El recuento de los daños será devastador, pero la apuesta es conservar el poder mediante la campaña permanente del mandatario y los recursos a su disposición. De eso depende no sólo la continuidad del proyecto, sino también el mito que el líder se construye incansablemente, el que decretó desde antes de empezar a gobernar, dándose un lugar al lado de los próceres de la historia de bronce, aunque su gestión no tenga resultados que presumir.
Porque lo que sí tiene Andrés Manuel López Obrador es un cuento épico que reitera todos los días para recordar que él es el bueno, que lucha por el pueblo y enfrenta intereses poderosos y mezquinos representados por sus adversarios. No importa que sea fantasioso y falsario, es sencillo y creíble para su base electoral y toca fibras sensibles en sectores amplios de la población.
Los pobres no están mejor ahora, de hecho, 8 millones salieron de la clase media para engrosar sus filas y hay 4 millones más en pobreza extrema, pero los reivindica y sabe sacarle jugo al resentimiento social por la exclusión, las injusticias y los privilegios que siguen presentes, pero a los que pone rostro y nombre identificándolos con aquéllos a quienes combate. Esa sensación de revancha histórica divide y polariza, pero es efectiva para hacerles creer que al menos ahora cuentan con alguien que los vengará.
Se trata de cultivar emociones. La evaluación del gobernante que predomina no es racional, de ahí la paradoja: las políticas públicas salen reprobadas y, sin embargo, al Presidente lo aprueban. Hemos visto en este sexenio escándalos y tragedias que en otro momento o en otros países hubieran derribado gobiernos y aquí no causaron mella ni en la popularidad de quien lo encabeza. De los juicios implacables se pasó a la indulgencia con el actual titular del Ejecutivo, pues muchos valoran más las intenciones que los hechos y le han perdonado todo porque con gestos, símbolos y puestas en escena les ha hecho creer que es uno de ellos.
Pero ese efecto teflón no convierte el fracaso en éxito. Los problemas se agudizan, la violencia no cede, la descomposición institucional es inocultable, la corrupción se desparrama, el sistema de salud está colapsado, no hay manera de crecer sin inversión, el encono incentivado desde el poder es una bomba de tiempo, los elefantes blancos no dejarán de serlo por el decretazo, la militarización incidirá crecientemente en la vida política, el desprecio por la ciencia generará rezagos, la enorme cantidad de frentes abiertos por el propio López Obrador pasará factura. La narrativa puede afectar percepciones, interpretar acontecimientos y circunstancias, modelar opiniones, pero no cambiar la terca realidad que siempre acaba por alcanzarnos.
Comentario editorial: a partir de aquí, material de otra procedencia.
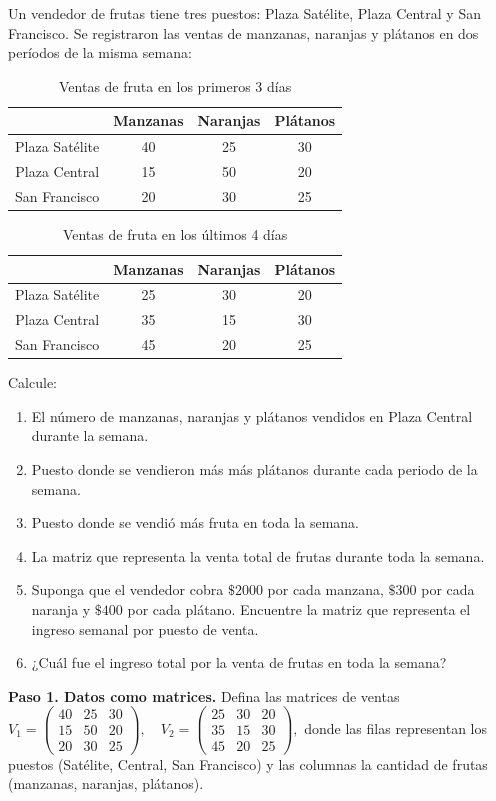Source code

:\begin{prob} 
Un vendedor de frutas tiene tres puestos: Plaza Satélite, Plaza Central y San Francisco. Se registraron las ventas de manzanas, naranjas y plátanos en dos períodos de la misma semana:

\begin{table}[H]\centering
\begin{tabular}{|c||c|c|c|} \hline
& Manzanas & Naranjas & Plátanos \\ \hline
Plaza Satélite & 40 & 25 & 30 \\ 
Plaza Central & 15 & 50 & 20 \\ 
San Francisco & 20 & 30 & 25 \\ \hline
\end{tabular}
\caption{Ventas de fruta en los primeros 3 días}
\end{table}

\begin{table}[H]\centering
\begin{tabular}{|c||c|c|c|} \hline
& Manzanas & Naranjas & Plátanos \\ \hline
Plaza Satélite & 25 & 30 & 20 \\ 
Plaza Central & 35 & 15 & 30 \\ 
San Francisco & 45 & 20 & 25 \\ \hline
\end{tabular}
\caption{Ventas de fruta en los últimos 4 días}
\end{table}
Calcule:
\begin{enumerate}[$(a)$]
\item El número de manzanas, naranjas y plátanos vendidos en Plaza Central durante la semana.
\item Puesto donde se vendieron más más plátanos durante cada periodo de la semana.
\item Puesto donde se vendió más fruta en toda la semana.
\item La matriz que representa la venta total de frutas durante toda la semana.
\item Suponga que el vendedor cobra $\$2000$ por cada manzana, $\$300$ por cada naranja y $\$400$ por cada plátano. Encuentre la matriz que representa el ingreso semanal por puesto de venta.
\item ¿Cuál fue el ingreso total por la venta de frutas en toda la semana?
\end{enumerate}

\begin{myproof}
\textbf{Paso 1. Datos como matrices.} Defina las matrices de ventas \(
V_1 = \begin{pmatrix}
40 & 25 & 30 \\
15 & 50 & 20 \\
20 & 30 & 25
\end{pmatrix}, \quad 
V_2 = \begin{pmatrix}
25 & 30 & 20 \\
35 & 15 & 30 \\
45 & 20 & 25
\end{pmatrix}
,\) donde las filas representan los puestos (Satélite, Central, San Francisco) y las columnas la cantidad de frutas (manzanas, naranjas, plátanos).


\end{myproof}
\end{prob}
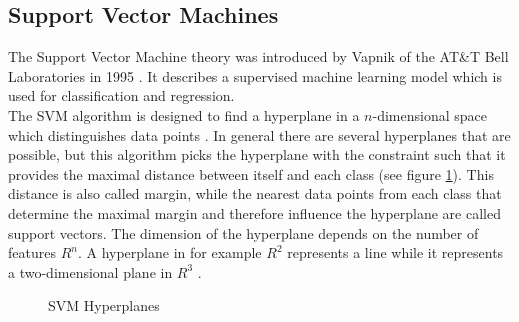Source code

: \documentclass[
	ngerman,
	ruledheaders=section,%
	class=report,%
	thesis={type=master},%
	accentcolor=8c,%
	custommargins=false,%
	marginpar=false,%
	parskip=half-,%
	fontsize=11pt,%
]{tudapub}
\begin{document}
\subsection{Support Vector Machines}
The Support Vector Machine theory was introduced by Vapnik of the AT\&T Bell Laboratories in 1995 \cite{vapnik1995t}. It describes a supervised machine learning model which is used for classification and regression.\\
The SVM algorithm is designed to find a hyperplane in a $n$-dimensional space which distinguishes data points \cite{awad2015efficient}. In general there are several hyperplanes that are possible, but this algorithm picks the hyperplane with the constraint such that it provides the maximal distance between itself and each class (see figure \ref{fig:svm}). This distance is also called margin, while the nearest data points from each class that determine the maximal margin and therefore influence the hyperplane are called support vectors. The dimension of the hyperplane depends on the number of features $R^{n}$. A hyperplane in for example $R^{2}$ represents a line while it represents a two-dimensional plane in $R^{3}$ \cite{awad2015efficient}.\\
\begin{figure}[hp]%
    \centering
    \qquad
    \caption{SVM Hyperplanes \cite{lin2017research}}%
    \label{fig:svm}%
\end{figure}
\end{document}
La aprobación del Presidente que, según una encuesta, oscila de 54% a 68% es, sin duda, alta, pero no es transferible al candidato que designe, ni a su partido. No deja de ser curioso que quien hace todo por ser imprescindible para su movimiento y busca con fraude a la ley ir de nuevo a las urnas, buscando ser ratificado y alimentar el culto a su personalidad, piense en dejar el poder como si tuviera la certeza de que su sucesor no le pasará la cuenta por el tiradero, así se trate de la destapada por su dedo índice.
La oposición puede ganar si se une y elige democráticamente su candidatura presidencial. De héroe a villano sólo hay un paso, tal como lo constató Carlos Salinas, a pesar de su alta popularidad y que gobernaba el correligionario que él designó. Benito Juárez murió como presidente en Palacio Nacional y ese hecho resultó afortunado para el mito juarista y su culto. Pero López Obrador se debe ir en 2024 y tendrá que hacerse responsable por sus resultados.